** INFORMATION **
==========

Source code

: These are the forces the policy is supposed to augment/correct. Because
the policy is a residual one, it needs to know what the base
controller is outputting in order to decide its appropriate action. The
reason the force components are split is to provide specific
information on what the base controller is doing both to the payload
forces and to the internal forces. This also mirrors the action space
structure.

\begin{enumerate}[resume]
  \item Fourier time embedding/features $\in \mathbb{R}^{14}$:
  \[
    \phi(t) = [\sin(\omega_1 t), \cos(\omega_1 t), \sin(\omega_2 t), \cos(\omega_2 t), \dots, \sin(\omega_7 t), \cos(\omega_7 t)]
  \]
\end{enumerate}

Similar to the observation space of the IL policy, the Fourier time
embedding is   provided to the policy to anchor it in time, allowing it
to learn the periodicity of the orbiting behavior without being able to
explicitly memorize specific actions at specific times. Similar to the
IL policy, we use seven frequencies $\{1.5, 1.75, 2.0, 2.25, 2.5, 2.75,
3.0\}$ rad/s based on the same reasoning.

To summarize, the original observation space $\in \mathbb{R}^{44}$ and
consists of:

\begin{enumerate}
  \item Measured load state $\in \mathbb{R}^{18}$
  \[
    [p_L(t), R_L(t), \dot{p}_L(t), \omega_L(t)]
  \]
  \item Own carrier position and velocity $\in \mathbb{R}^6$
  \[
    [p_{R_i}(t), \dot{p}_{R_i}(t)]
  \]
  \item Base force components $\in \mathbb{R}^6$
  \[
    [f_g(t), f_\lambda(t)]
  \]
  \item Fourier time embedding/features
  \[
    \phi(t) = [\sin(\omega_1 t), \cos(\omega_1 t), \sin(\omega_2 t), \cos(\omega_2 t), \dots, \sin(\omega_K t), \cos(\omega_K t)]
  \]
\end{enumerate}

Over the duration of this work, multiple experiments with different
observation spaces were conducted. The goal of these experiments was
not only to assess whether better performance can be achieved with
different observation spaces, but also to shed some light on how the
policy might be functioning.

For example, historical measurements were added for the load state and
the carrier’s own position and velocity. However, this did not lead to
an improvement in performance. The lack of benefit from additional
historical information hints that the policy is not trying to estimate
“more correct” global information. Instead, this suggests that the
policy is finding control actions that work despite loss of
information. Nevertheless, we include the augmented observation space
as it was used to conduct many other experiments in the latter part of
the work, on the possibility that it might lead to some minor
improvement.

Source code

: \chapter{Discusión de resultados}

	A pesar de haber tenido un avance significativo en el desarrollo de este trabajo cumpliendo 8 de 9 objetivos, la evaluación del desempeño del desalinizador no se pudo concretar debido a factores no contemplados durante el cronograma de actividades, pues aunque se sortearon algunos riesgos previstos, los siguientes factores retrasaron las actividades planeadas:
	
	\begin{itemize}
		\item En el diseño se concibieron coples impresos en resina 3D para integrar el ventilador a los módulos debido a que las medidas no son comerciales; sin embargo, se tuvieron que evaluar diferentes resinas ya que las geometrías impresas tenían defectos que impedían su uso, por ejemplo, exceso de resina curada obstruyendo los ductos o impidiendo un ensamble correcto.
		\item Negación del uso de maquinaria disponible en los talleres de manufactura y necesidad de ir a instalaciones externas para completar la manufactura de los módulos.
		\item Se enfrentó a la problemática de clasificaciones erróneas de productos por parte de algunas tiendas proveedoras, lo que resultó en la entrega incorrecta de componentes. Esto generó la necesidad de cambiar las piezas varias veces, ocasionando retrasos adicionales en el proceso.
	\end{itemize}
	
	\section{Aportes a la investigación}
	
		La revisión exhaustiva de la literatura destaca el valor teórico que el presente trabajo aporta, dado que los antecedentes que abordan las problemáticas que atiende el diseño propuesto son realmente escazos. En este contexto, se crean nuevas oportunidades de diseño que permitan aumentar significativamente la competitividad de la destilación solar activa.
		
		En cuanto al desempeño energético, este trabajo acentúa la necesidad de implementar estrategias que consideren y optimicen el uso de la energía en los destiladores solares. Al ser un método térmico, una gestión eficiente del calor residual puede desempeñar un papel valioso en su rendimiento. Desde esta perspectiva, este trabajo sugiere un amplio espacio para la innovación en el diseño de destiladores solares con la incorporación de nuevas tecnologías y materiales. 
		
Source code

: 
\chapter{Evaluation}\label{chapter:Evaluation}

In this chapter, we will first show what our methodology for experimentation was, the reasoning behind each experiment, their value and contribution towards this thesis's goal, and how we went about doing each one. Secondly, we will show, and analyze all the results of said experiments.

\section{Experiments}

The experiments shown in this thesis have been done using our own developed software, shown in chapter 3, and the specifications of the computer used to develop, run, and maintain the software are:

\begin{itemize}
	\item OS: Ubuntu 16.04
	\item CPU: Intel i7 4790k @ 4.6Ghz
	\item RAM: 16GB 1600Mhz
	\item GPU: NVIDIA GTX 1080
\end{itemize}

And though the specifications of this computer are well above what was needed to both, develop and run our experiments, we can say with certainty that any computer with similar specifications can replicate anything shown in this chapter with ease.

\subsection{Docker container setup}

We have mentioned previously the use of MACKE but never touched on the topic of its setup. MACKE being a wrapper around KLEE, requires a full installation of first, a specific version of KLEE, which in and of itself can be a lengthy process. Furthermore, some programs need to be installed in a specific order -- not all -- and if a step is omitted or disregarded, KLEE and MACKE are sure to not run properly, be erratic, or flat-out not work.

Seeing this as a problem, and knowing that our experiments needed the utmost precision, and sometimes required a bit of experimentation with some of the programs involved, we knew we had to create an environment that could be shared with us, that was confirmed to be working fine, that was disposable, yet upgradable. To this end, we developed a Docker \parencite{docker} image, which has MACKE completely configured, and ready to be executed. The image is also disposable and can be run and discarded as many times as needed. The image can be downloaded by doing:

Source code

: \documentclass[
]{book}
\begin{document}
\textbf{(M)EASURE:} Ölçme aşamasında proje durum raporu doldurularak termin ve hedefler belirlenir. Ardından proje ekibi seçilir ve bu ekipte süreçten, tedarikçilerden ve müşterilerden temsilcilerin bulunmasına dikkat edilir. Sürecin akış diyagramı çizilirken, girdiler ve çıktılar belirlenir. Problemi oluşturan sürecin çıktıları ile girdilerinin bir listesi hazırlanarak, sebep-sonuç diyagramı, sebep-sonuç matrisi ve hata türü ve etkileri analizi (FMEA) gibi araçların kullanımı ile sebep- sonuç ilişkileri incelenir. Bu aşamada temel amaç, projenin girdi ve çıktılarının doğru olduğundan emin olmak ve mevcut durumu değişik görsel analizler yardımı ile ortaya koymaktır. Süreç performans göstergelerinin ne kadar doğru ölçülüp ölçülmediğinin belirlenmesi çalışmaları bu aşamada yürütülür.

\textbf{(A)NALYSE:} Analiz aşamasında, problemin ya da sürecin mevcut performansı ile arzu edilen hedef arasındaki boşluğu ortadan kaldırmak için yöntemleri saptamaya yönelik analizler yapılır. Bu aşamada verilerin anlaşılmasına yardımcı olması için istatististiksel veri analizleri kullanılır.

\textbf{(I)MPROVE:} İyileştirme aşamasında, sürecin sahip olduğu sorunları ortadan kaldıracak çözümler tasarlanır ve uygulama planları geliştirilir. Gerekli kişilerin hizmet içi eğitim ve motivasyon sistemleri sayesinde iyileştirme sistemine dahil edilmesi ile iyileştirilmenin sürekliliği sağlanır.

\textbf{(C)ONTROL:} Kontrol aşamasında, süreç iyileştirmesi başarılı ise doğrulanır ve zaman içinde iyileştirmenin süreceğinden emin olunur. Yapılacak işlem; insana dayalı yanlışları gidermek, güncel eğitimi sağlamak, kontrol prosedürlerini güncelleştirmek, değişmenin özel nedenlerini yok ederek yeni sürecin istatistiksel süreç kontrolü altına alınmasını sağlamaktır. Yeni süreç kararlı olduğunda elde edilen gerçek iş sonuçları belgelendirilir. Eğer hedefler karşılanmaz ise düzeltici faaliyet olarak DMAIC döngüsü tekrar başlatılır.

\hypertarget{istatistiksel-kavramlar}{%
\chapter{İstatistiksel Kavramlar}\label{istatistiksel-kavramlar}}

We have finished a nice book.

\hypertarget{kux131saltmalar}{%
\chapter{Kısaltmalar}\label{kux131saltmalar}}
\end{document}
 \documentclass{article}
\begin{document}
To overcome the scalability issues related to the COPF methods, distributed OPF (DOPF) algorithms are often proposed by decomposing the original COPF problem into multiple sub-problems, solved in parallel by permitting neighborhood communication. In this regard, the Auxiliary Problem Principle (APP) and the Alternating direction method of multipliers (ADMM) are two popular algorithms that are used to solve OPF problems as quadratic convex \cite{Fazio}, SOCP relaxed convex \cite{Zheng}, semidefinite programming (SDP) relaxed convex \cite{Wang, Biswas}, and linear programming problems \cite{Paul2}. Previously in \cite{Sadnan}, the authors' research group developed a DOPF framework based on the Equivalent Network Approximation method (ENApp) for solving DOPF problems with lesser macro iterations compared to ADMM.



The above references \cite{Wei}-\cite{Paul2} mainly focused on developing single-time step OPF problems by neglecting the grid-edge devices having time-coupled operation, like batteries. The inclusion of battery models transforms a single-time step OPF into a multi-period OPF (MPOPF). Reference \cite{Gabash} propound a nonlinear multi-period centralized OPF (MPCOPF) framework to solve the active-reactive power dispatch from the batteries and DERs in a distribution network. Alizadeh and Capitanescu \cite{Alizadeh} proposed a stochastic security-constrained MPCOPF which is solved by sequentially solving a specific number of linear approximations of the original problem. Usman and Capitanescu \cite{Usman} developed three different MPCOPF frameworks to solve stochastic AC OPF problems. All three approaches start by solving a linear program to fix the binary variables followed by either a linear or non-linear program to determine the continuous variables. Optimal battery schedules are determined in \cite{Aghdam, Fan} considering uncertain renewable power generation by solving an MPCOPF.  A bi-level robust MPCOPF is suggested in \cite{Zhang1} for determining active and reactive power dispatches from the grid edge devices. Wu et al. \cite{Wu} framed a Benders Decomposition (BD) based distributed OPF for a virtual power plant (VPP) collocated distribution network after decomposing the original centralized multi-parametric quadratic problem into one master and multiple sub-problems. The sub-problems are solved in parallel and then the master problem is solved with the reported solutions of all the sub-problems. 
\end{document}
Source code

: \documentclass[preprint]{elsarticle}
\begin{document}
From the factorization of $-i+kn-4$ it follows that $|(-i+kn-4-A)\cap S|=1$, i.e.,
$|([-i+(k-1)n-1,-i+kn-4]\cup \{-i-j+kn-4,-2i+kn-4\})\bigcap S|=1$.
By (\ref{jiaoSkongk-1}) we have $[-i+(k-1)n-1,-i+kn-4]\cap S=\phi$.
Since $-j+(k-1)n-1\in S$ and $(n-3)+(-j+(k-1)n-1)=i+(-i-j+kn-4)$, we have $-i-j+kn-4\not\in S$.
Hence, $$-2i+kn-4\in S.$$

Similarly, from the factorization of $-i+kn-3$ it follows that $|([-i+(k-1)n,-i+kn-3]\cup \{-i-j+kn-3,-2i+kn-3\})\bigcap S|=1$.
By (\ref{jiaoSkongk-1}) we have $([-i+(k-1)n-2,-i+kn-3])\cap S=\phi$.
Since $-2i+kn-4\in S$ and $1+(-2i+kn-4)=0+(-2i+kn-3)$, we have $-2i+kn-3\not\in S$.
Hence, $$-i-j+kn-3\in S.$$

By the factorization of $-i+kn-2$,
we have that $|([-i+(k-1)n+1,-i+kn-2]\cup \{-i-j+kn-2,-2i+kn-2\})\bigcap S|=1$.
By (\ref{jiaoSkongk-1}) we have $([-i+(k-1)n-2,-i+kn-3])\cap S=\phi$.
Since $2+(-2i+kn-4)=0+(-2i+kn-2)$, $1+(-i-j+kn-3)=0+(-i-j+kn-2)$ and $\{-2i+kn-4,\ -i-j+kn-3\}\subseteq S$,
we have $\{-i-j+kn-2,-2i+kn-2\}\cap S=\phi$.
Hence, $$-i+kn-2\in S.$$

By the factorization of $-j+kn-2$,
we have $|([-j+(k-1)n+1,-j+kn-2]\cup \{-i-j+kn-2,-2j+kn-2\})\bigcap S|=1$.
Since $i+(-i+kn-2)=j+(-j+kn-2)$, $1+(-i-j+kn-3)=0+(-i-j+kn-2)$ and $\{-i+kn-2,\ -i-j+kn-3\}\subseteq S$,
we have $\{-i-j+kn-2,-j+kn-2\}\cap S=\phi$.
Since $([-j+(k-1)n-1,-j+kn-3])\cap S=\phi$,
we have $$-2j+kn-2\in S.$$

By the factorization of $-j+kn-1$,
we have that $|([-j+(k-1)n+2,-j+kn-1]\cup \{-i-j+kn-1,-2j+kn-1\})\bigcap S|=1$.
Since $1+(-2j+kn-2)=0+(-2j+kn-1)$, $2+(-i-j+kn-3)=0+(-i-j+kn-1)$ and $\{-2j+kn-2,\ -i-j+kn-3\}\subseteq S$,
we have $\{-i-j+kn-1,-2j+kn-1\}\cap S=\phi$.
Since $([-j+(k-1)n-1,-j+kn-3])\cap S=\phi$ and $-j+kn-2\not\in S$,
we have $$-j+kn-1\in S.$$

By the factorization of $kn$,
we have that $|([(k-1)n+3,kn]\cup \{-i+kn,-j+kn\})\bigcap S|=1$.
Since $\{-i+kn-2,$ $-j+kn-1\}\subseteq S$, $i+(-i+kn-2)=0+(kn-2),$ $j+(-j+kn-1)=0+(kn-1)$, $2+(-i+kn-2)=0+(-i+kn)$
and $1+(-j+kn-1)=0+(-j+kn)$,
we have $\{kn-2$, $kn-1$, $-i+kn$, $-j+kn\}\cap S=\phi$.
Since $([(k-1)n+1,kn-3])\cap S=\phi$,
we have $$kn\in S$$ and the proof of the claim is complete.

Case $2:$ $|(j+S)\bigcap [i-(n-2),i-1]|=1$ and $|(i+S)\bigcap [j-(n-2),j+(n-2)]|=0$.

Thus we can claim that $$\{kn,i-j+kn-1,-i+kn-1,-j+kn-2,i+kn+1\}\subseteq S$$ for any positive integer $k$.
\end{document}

==========

Reproduce the line containing "we have $$-2j+kn-2\in S.$$" and every line after it. Stop at the last line of the records, and add nothing.

** RESULT OF THIS EXERCISE **
we have $$-2j+kn-2\in S.$$

By the factorization of $-j+kn-1$,
we have that $|([-j+(k-1)n+2,-j+kn-1]\cup \{-i-j+kn-1,-2j+kn-1\})\bigcap S|=1$.
Since $1+(-2j+kn-2)=0+(-2j+kn-1)$, $2+(-i-j+kn-3)=0+(-i-j+kn-1)$ and $\{-2j+kn-2,\ -i-j+kn-3\}\subseteq S$,
we have $\{-i-j+kn-1,-2j+kn-1\}\cap S=\phi$.
Since $([-j+(k-1)n-1,-j+kn-3])\cap S=\phi$ and $-j+kn-2\not\in S$,
we have $$-j+kn-1\in S.$$

By the factorization of $kn$,
we have that $|([(k-1)n+3,kn]\cup \{-i+kn,-j+kn\})\bigcap S|=1$.
Since $\{-i+kn-2,$ $-j+kn-1\}\subseteq S$, $i+(-i+kn-2)=0+(kn-2),$ $j+(-j+kn-1)=0+(kn-1)$, $2+(-i+kn-2)=0+(-i+kn)$
and $1+(-j+kn-1)=0+(-j+kn)$,
we have $\{kn-2$, $kn-1$, $-i+kn$, $-j+kn\}\cap S=\phi$.
Since $([(k-1)n+1,kn-3])\cap S=\phi$,
we have $$kn\in S$$ and the proof of the claim is complete.

Case $2:$ $|(j+S)\bigcap [i-(n-2),i-1]|=1$ and $|(i+S)\bigcap [j-(n-2),j+(n-2)]|=0$.

Thus we can claim that $$\{kn,i-j+kn-1,-i+kn-1,-j+kn-2,i+kn+1\}\subseteq S$$ for any positive integer $k$.
\end{document}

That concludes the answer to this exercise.